**Supplied entries**

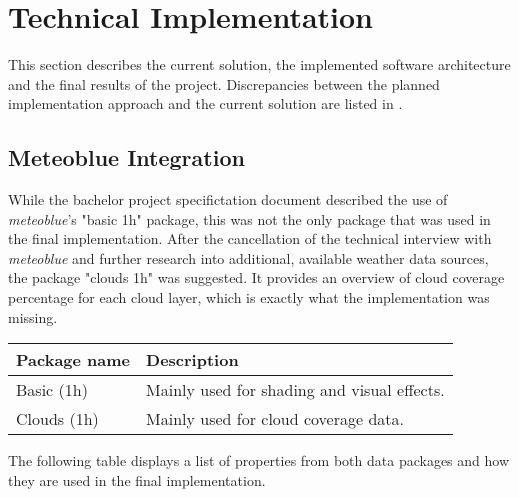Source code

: \section{Technical Implementation}
\label{section:techimpl}
This section describes the current solution, the implemented software architecture and the final results of the project.
Discrepancies between the planned implementation approach and the current solution are listed in .

\subsection{Meteoblue Integration}
\label{section:techimpl:meteoblue}
While the bachelor project specifictation document described the use of \emph{meteoblue}'s "basic 1h" package, this was not the only package that was used in the final implementation.
After the cancellation of the technical interview with \emph{meteoblue} and further research into additional, available weather data sources, the package "clouds 1h" was suggested.
It provides an overview of cloud coverage percentage for each cloud layer, which is exactly what the implementation was missing.
\emptyline
\begin{tabularx}{\linewidth}{|l|X|}
    \hline
    \textbf{Package name}   & \textbf{Description} \\ \hline
    Basic (1h)              & Mainly used for shading and visual effects. \\ \hline
    Clouds (1h)             & Mainly used for cloud coverage data. \\ \hline
\end{tabularx}
\emptyline
The following table displays a list of properties from both data packages and how they are used in the final implementation.
\emptyline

**Your goal**
Set down the material exactly as given, but print none of the pictures.

**Finished task**
Source code

: \section{Technical Implementation}
\label{section:techimpl}
This section describes the current solution, the implemented software architecture and the final results of the project.
Discrepancies between the planned implementation approach and the current solution are listed in .

\subsection{Meteoblue Integration}
\label{section:techimpl:meteoblue}
While the bachelor project specifictation document described the use of \emph{meteoblue}'s "basic 1h" package, this was not the only package that was used in the final implementation.
After the cancellation of the technical interview with \emph{meteoblue} and further research into additional, available weather data sources, the package "clouds 1h" was suggested.
It provides an overview of cloud coverage percentage for each cloud layer, which is exactly what the implementation was missing.
\emptyline
\begin{tabularx}{\linewidth}{|l|X|}
    \hline
    \textbf{Package name}   & \textbf{Description} \\ \hline
    Basic (1h)              & Mainly used for shading and visual effects. \\ \hline
    Clouds (1h)             & Mainly used for cloud coverage data. \\ \hline
\end{tabularx}
\emptyline
The following table displays a list of properties from both data packages and how they are used in the final implementation.
\emptyline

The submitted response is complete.